Exploring the History and Designs for Variable Area Flow Meters
Variable area flow meters are devices designed to measure the flow of gases or liquids through pipelines and similar enclosed structures. Over time, different types of VA flow meters have been developed, usually in response to some specific need. Here is some background on the meters and how the various designs came to pass.
Karl Kueppers is credited with developing the first true variable area flow meter. Designed and launched in 1908, the device was patented in Germany that same year. The initial function had to do with measuring water flow.
Felix Meyer was among the first to recognize the significance of Kueppers’ work and implemented the process for offering the meter for sale. In 1909, the firm of Duetsche Rotawerke was created in Aachen Germany. It didn’t take long for the new device to capture attention in Europe, the United Kingdom, and other areas.
In the first decades of the 20th century, Kueppers continued to refine the basic design. Specifically, he enhanced the shape of the float used in the glass tubing so that the results of the water flow testing were more accurate.

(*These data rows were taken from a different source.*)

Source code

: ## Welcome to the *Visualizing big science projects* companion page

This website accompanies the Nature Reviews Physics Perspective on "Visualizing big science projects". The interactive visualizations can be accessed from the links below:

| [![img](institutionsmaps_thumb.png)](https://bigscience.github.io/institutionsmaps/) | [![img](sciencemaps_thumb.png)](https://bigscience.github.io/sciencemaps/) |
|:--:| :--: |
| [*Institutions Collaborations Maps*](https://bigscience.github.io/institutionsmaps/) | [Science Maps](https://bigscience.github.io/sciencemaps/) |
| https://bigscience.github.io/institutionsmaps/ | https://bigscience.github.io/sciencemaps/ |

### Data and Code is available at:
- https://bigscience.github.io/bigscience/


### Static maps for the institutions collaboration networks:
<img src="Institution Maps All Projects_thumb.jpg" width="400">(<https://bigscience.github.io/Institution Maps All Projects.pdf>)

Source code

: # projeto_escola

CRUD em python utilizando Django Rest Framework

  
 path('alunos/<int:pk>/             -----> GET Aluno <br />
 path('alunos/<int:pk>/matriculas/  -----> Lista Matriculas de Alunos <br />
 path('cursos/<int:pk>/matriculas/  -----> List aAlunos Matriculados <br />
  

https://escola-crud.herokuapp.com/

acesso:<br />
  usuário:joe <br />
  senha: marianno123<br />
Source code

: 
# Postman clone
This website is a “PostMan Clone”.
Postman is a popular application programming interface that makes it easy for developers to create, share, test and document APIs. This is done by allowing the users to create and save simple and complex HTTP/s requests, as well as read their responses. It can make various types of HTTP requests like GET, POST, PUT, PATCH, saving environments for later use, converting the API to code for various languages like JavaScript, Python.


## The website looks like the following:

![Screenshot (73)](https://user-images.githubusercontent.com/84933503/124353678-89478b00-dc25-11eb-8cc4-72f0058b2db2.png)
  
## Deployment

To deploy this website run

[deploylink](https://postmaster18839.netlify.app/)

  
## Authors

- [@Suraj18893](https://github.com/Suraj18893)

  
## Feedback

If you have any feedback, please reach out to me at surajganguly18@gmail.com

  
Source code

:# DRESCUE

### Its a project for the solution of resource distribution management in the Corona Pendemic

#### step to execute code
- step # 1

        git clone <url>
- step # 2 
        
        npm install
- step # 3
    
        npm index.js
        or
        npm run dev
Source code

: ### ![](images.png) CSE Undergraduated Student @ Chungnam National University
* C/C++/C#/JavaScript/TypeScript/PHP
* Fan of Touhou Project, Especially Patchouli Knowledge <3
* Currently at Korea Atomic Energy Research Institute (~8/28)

During this period, the Kueppers product became known as a rotamesser, which can be roughly translated as a rotation measurer.
Here Comes the Rotameter
Prior to the Second World War, a version of the VA flow meter appeared in the United Kingdom. Still designed for measuring liquids, the newly dubbed Rotameter and registered by the UK firm of GEC Elliot. For years, the meter was manufactured by a division known as Rotameter Inc and based in the Croydon area.

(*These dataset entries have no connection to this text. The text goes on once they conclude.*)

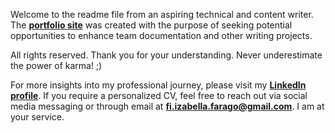 Welcome to the readme file from an aspiring technical and content writer. The **[portfolio site][1]** was created with the purpose of seeking potential opportunities to enhance team documentation and other writing projects.

All rights reserved. Thank you for your understanding. Never underestimate the power of karma! ;)

For more insights into my professional journey, please visit my **[LinkedIn profile][2]**. If you require a personalized CV, feel free to reach out via social media messaging or through email at **[fi.izabella.farago@gmail.com](mailto:fi.izabella.farago@gmail.com)**. I am at your service.

[1]: https://izabellain.tech/diverse-portfolio "Portfolio"
[2]: https://www.linkedin.com/in/izabella-farago/ "Linkedin"
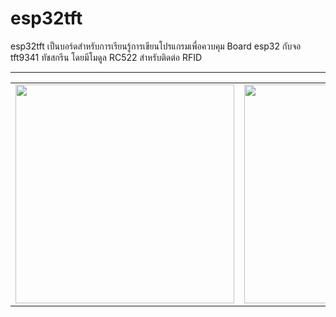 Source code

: # esp32tft

esp32tft เป็นบอร์ดสำหรับการเรียนรู้การเขียนโปรแกรมเพื่อควบคุม Board esp32 กับจอ tft9341 ทัชสกรีน โดยมีโมดูล RC522 สำหรับติดต่อ RFID 
<hr>
<table >
  <tr>
    <td>
      <img src="https://scontent.fhdy1-1.fna.fbcdn.net/v/t1.15752-9/135781673_1125694967864478_3048273404046962822_n.jpg?_nc_cat=107&ccb=2&_nc_sid=ae9488&_nc_eui2=AeHVtP2OpruCRBSYUCNs4d2NQhgNd-ypoDVCGA137KmgNU0zKa30bDeBnytddL7dHf0wStpJDTeqWO2usT7cx35W&_nc_ohc=u_ttwJgC_XkAX-r3FEj&_nc_ht=scontent.fhdy1-1.fna&oh=ef4ab3b31bbc807cb8d06401aae874df&oe=601FDE66" width="350">
    </td>
    <td>
      <img src="https://scontent.fhdy1-1.fna.fbcdn.net/v/t1.15752-9/137051682_192388372615063_4757542291784061185_n.jpg?_nc_cat=109&ccb=2&_nc_sid=ae9488&_nc_eui2=AeH02L_wBQ0B8VJMQgIqIcT-eL1-cp54eip4vX5ynnh6Ku5ow2Jg3tp9E2eWmXgWyEwmSHifMZi7mmKbdwddx0ia&_nc_ohc=DuoYi0mfAoIAX_XEQDG&_nc_ht=scontent.fhdy1-1.fna&oh=14c7e678eab454a650705b31341ed423&oe=602020AB" width="350">
    </td>
  </tr>
  </table>




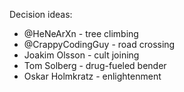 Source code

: Decision ideas:

* @HeNeArXn - tree climbing
* @CrappyCodingGuy - road crossing
* Joakim Olsson - cult joining
* Tom Solberg - drug-fueled bender
* Oskar Holmkratz - enlightenment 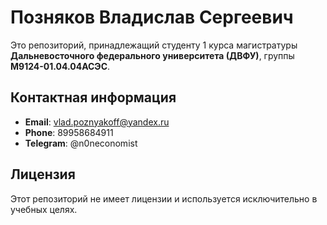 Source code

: # Позняков Владислав Сергеевич

Это репозиторий, принадлежащий студенту 1 курса магистратуры **Дальневосточного федерального университета (ДВФУ)**, группы **М9124-01.04.04АСЭС**.

## Контактная информация

- **Email**: [vlad.poznyakoff@yandex.ru](mailto:vlad.poznyakoff@yandex.ru)
- **Phone**: 89958684911
- **Telegram**: @n0neconomist

## Лицензия
Этот репозиторий не имеет лицензии и используется исключительно в учебных целях.
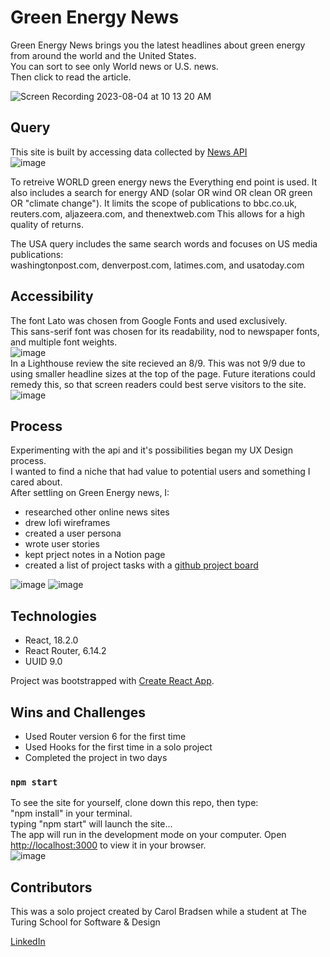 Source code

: # Green Energy News

Green Energy News brings you the latest headlines about green energy from around the world and the United States.
<br>
You can sort to see only World news or U.S. news.
<br>
Then click to read the article. 

![Screen Recording 2023-08-04 at 10 13 20 AM](https://github.com/CBradsen/green-news-app/assets/117617970/afac3b8c-9255-48f4-af43-8cd174c9c6e2)

## Query
This site is built by accessing data collected by [News API](newsapi.org) 
<br>
![image](https://github.com/CBradsen/green-news-app/assets/117617970/1c14582f-977d-48f4-ac23-f08ea6d523b8)

To retreive WORLD green energy news the Everything end point is used.
It also includes a search for energy AND (solar OR wind OR clean OR green OR "climate change").
It limits the scope of publications to bbc.co.uk, reuters.com, aljazeera.com, and thenextweb.com
This allows for a high quality of returns. 

The USA query includes the same search words and focuses on US media publications:
<br>
washingtonpost.com, denverpost.com, latimes.com, and usatoday.com

## Accessibility
The font Lato was chosen from Google Fonts and used exclusively. 
<br>This sans-serif font was chosen for its readability, nod to newspaper fonts, and multiple font weights.
<br>
![image](https://github.com/CBradsen/green-news-app/assets/117617970/e56d7f5e-5362-4be2-a36e-909419b63b89)
<br>
In a Lighthouse review the site recieved an 8/9.
This was not 9/9 due to using smaller headline sizes at the top of the page.
Future iterations could remedy this, so that screen readers could best serve visitors to the site. 
![image](https://github.com/CBradsen/green-news-app/assets/117617970/db6b2158-ed8d-43d2-905e-415c15fed0ac)

## Process
Experimenting with the api and it's possibilities began my UX Design process. 
<br>
I wanted to find a niche that had value to potential users and something I cared about.
<br>
After settling on Green Energy news, I:
<br>
- researched other online news sites
- drew lofi wireframes
- created a user persona
- wrote user stories
- kept prject notes in a Notion page
- created a list of project tasks with a [github project board](https://github.com/users/CBradsen/projects/2) 

![image](https://github.com/CBradsen/green-news-app/assets/117617970/f0d09cbb-effd-4cb2-a205-dfdc79e57b55)
![image](https://github.com/CBradsen/green-news-app/assets/117617970/459c758f-e0d5-4e90-8c4b-67dc0e2a3537)


## Technologies
- React, 18.2.0 
- React Router, 6.14.2
- UUID 9.0 

Project was bootstrapped with [Create React App](https://github.com/facebook/create-react-app).

## Wins and Challenges
- Used Router version 6 for the first time
- Used Hooks for the first time in a solo project
- Completed the project in two days

### `npm start`
To see the site for yourself, clone down this repo, then type:
<br> "npm install" in your terminal.
<br> typing "npm start" will launch the site...
<br> The app will run in the development mode on your computer. 
Open [http://localhost:3000](http://localhost:3000) to view it in your browser.
<br>
![image](https://github.com/CBradsen/green-news-app/assets/117617970/8ae57a02-e3df-42ed-9f3c-a4003c6aa624)

## Contributors
This was a solo project created by Carol Bradsen while a student at The Turing School for Software & Design

[LinkedIn](https://www.linkedin.com/in/carol-bradsen/) 

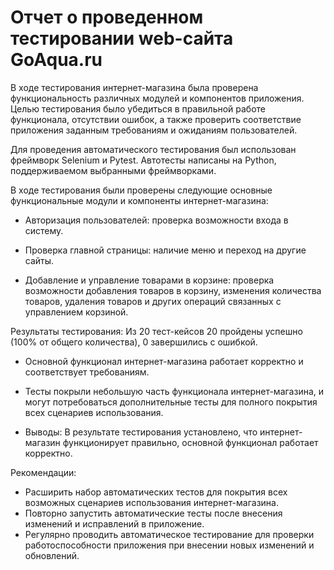 # Отчет о проведенном тестировании web-сайта GoAqua.ru

В ходе тестирования интернет-магазина была проверена функциональность различных модулей и компонентов приложения. Целью
тестирования было убедиться в правильной работе функционала, отсутствии ошибок, а также проверить соответствие 
приложения заданным требованиям и ожиданиям пользователей. 

Для проведения автоматического тестирования был использован фреймворк Selenium и Pytest. Автотесты написаны на Python,
поддерживаемом выбранными фреймворками.

В ходе тестирования были проверены следующие основные функциональные модули и компоненты интернет-магазина:

- Авторизация пользователей: проверка возможности входа в систему.

- Проверка главной страницы: наличие меню и переход на другие сайты.

- Добавление и управление товарами в корзине: проверка возможности добавления товаров в корзину, изменения количества 
товаров, удаления товаров и других операций связанных с управлением корзиной.

Результаты тестирования:
Из 20 тест-кейсов 20 пройдены успешно (100% от общего количества), 0 завершились с ошибкой. 
- Основной функционал интернет-магазина работает корректно и соответствует требованиям.
- Тесты покрыли небольшую часть функционала интернет-магазина, и могут потребоваться дополнительные тесты для полного 
покрытия всех сценариев использования.

- Выводы:
В результате тестирования установлено, что интернет-магазин функционирует правильно, основной функционал работает 
корректно.

Рекомендации:
- Расширить набор автоматических тестов для покрытия всех возможных сценариев использования интернет-магазина.
- Повторно запустить автоматические тесты после внесения изменений и исправлений в приложение.
- Регулярно проводить автоматическое тестирование для проверки работоспособности приложения при внесении новых 
изменений и обновлений. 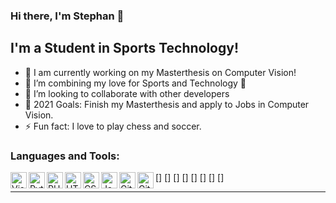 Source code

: ### Hi there, I'm Stephan 👋

## I'm a Student in Sports Technology!

- 🔭 I am currently working on my Masterthesis on Computer Vision!
- 🌱 I’m combining my love for Sports and Technology 🤣
- 👯 I’m looking to collaborate with other developers
- 🥅 2021 Goals: Finish my Masterthesis and apply to Jobs in Computer Vision.
- ⚡ Fun fact: I love to play chess and soccer.


### Languages and Tools:

[<img align="left" alt="Visual Studio Code" width="26px" src="https://stephanjarisch.com/images/github_icons/visual-studio-code-icon.png" />]
[<img align="left" alt="Python" width="26px" src="https://stephanjarisch.com/images/github_icons/python-icon.png" />]
[<img align="left" alt="PHP" width="26px" src="https://stephanjarisch.com/images/github_icons/php-icon.png" />]
[<img align="left" alt="HTML5" width="26px" src="https://stephanjarisch.com/images/github_icons/html-icon.png" />]
[<img align="left" alt="CSS3" width="26px" src="https://stephanjarisch.com/images/github_icons/css-icon.png" />]
[<img align="left" alt="JavaScript" width="26px" src="https://stephanjarisch.com/images/github_icons/javascript-icon.png" />]
[<img align="left" alt="Git" width="26px" src="https://stephanjarisch.com/images/github_icons/git-icon.png" />]
[<img align="left" alt="Github" width="26px" src="https://stephanjarisch.com/images/github_icons/github-icon.png" />]

---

During the 1970’s the manufacturing operation was moved to Crawley, where it is still in operation. Over the years, ownership of the operation has changed as acquisitions and buyouts have taken place. As of 2016, the patent and the registration for the rotameter are held by the Yokogawa Electric Corporation.
Variable Area Flow Meters for Natural Gas Measurement
While originally designed for liquid measuring, further developments too place from the middle of the 20th century and continue today. Some models make use of heavy-duty plastic tubing rather than the traditional glass. The shape and materials used after 1950 for the floats have also changed. Designs that make it easier to measure the flow of gas or steam through a system serve the same basic purpose as the originals, making it easier to determine if the flow is efficient, or if some factor is impeding the progress of the gas.

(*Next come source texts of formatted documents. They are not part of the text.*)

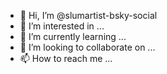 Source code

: - 👋 Hi, I’m @slumartist-bsky-social
- 👀 I’m interested in ...
- 🌱 I’m currently learning ...
- 💞️ I’m looking to collaborate on ...
- 📫 How to reach me ...

<!---
slumartist-bsky-social/slumartist-bsky-social is a ✨ special ✨ repository because its `README.md` (this file) appears on your GitHub profile.
You can click the Preview link to take a look at your changes.
--->
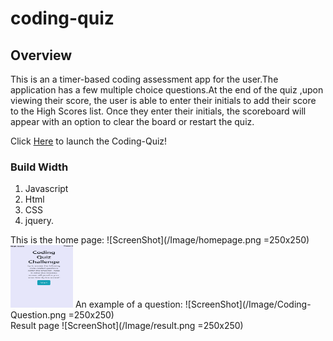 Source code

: # coding-quiz

## Overview

This is an a timer-based coding assessment app for the user.The application has a few multiple choice questions.At the end of the quiz ,upon viewing their score, the user is able to enter their initials to add their score to the High Scores list. Once they enter their initials, the scoreboard will appear with an option to clear the board or restart the quiz.
 

Click [Here](https://deepshikhasingh90.github.io/coding-quiz/) to launch the Coding-Quiz!


### Build Width
1. Javascript
2. Html
3. CSS
4. jquery.

This is the home page:
![ScreenShot](/Image/homepage.png =250x250)<br>
<img src="/Image/homepage.png" width="100" height="100">
An example of a question:
![ScreenShot](/Image/Coding-Question.png =250x250)<br>
Result page 
![ScreenShot](/Image/result.png =250x250)<br>

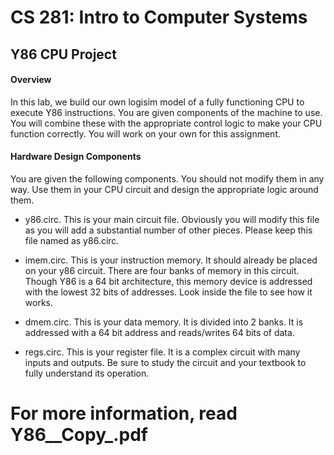 # CS 281: Intro to Computer Systems

## Y86 CPU Project

#### Overview

In this lab, we build our own logisim model of a fully functioning CPU to execute Y86 instructions. You
are given components of the machine to use. You will combine these with the appropriate control logic to
make your CPU function correctly. You will work on your own for this assignment.

#### Hardware Design Components

You are given the following components. You should not modify them in any way. Use them in your CPU
circuit and design the appropriate logic around them.

* y86.circ. This is your main circuit file. Obviously you will modify this file as you will add a substantial
number of other pieces. Please keep this file named as y86.circ.

* imem.circ. This is your instruction memory. It should already be placed on your y86 circuit. There
are four banks of memory in this circuit. Though Y86 is a 64 bit architecture, this memory device is
addressed with the lowest 32 bits of addresses. Look inside the file to see how it works.

* dmem.circ. This is your data memory. It is divided into 2 banks. It is addressed with a 64 bit address
and reads/writes 64 bits of data.

* regs.circ. This is your register file. It is a complex circuit with many inputs and outputs. Be sure to
study the circuit and your textbook to fully understand its operation.


# For more information, read Y86__Copy_.pdf
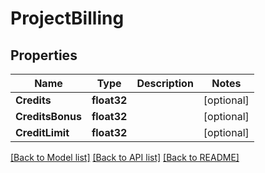 # ProjectBilling

## Properties

Name | Type | Description | Notes
------------ | ------------- | ------------- | -------------
**Credits** | **float32** |  | [optional] 
**CreditsBonus** | **float32** |  | [optional] 
**CreditLimit** | **float32** |  | [optional] 

[[Back to Model list]](../README.md#documentation-for-models) [[Back to API list]](../README.md#documentation-for-api-endpoints) [[Back to README]](../README.md)


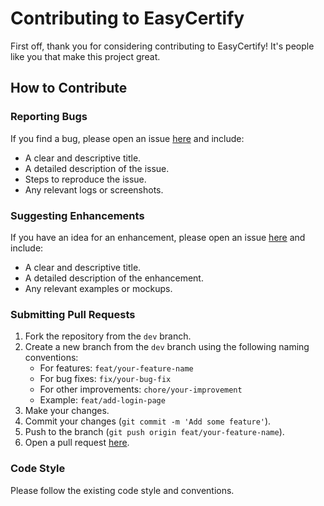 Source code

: # Contributing to EasyCertify

First off, thank you for considering contributing to EasyCertify! It's people like you that make this project great.

## How to Contribute

### Reporting Bugs

If you find a bug, please open an issue [here](https://github.com/AlfrinP/activity_calculator/issues) and include:

- A clear and descriptive title.
- A detailed description of the issue.
- Steps to reproduce the issue.
- Any relevant logs or screenshots.

### Suggesting Enhancements

If you have an idea for an enhancement, please open an issue [here](https://github.com/AlfrinP/activity_calculator/issues) and include:

- A clear and descriptive title.
- A detailed description of the enhancement.
- Any relevant examples or mockups.

### Submitting Pull Requests

1. Fork the repository from the `dev` branch.
2. Create a new branch from the `dev` branch using the following naming conventions:
   - For features: `feat/your-feature-name`
   - For bug fixes: `fix/your-bug-fix`
   - For other improvements: `chore/your-improvement`
   - Example: `feat/add-login-page`
3. Make your changes.
4. Commit your changes (`git commit -m 'Add some feature'`).
5. Push to the branch (`git push origin feat/your-feature-name`).
6. Open a pull request [here](https://github.com/AlfrinP/activity_calculator/pulls).

### Code Style

Please follow the existing code style and conventions.
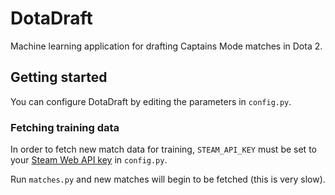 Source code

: # DotaDraft
Machine learning application for drafting Captains Mode matches in Dota 2.

## Getting started

You can configure DotaDraft by editing the parameters in `config.py`.

### Fetching training data
In order to fetch new match data for training, `STEAM_API_KEY` must be set to your [Steam Web API key](https://steamcommunity.com/dev/apikey) in `config.py`.

Run `matches.py` and new matches will begin to be fetched (this is very slow).
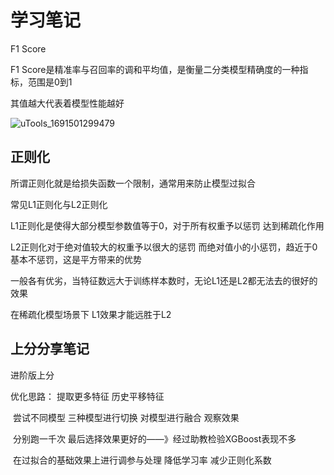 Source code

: # 学习笔记

F1 Score

F1 Score是精准率与召回率的调和平均值，是衡量二分类模型精确度的一种指标，范围是0到1

其值越大代表着模型性能越好

![uTools_1691501299479](C:\Users\86186\Downloads\uTools_1691501299479.png)



## 正则化

所谓正则化就是给损失函数一个限制，通常用来防止模型过拟合

常见L1正则化与L2正则化

L1正则化是使得大部分模型参数值等于0，对于所有权重予以惩罚 达到稀疏化作用

L2正则化对于绝对值较大的权重予以很大的惩罚 而绝对值小的小惩罚，趋近于0基本不惩罚，这是平方带来的优势

一般各有优劣，当特征数远大于训练样本数时，无论L1还是L2都无法去的很好的效果

在稀疏化模型场景下 L1效果才能远胜于L2      









## 上分分享笔记

进阶版上分

优化思路：	提取更多特征 历史平移特征

​						尝试不同模型 三种模型进行切换 对模型进行融合 观察效果

​						分别跑一千次 最后选择效果更好的——》经过助教检验XGBoost表现不多

​						在过拟合的基础效果上进行调参与处理 降低学习率 减少正则化系数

While the meters are still relatively simplistic in design, contemporary meters sometimes include equipment that makes it possible to monitor and download results to a computer program. This helps to limit the potential for human error in reading the test results.
This more modern approach also aids in the collating of data over a specified period of time. For example, if there is the need to compare test results over the last six months and assess what differences have occurred after structural changes or other adjustments are made, accessing the history is quick and efficient.
While variable area flow meters may be inexpensive to produce, they have saved a great deal of time and money in a number of settings. Today, the meters are no longer used exclusively in manufacturing settings. The meters are also used in managing municipal water systems, laboratories, and mining operations. There is no doubt that additional uses for the meter will come about as the technology continues to develop.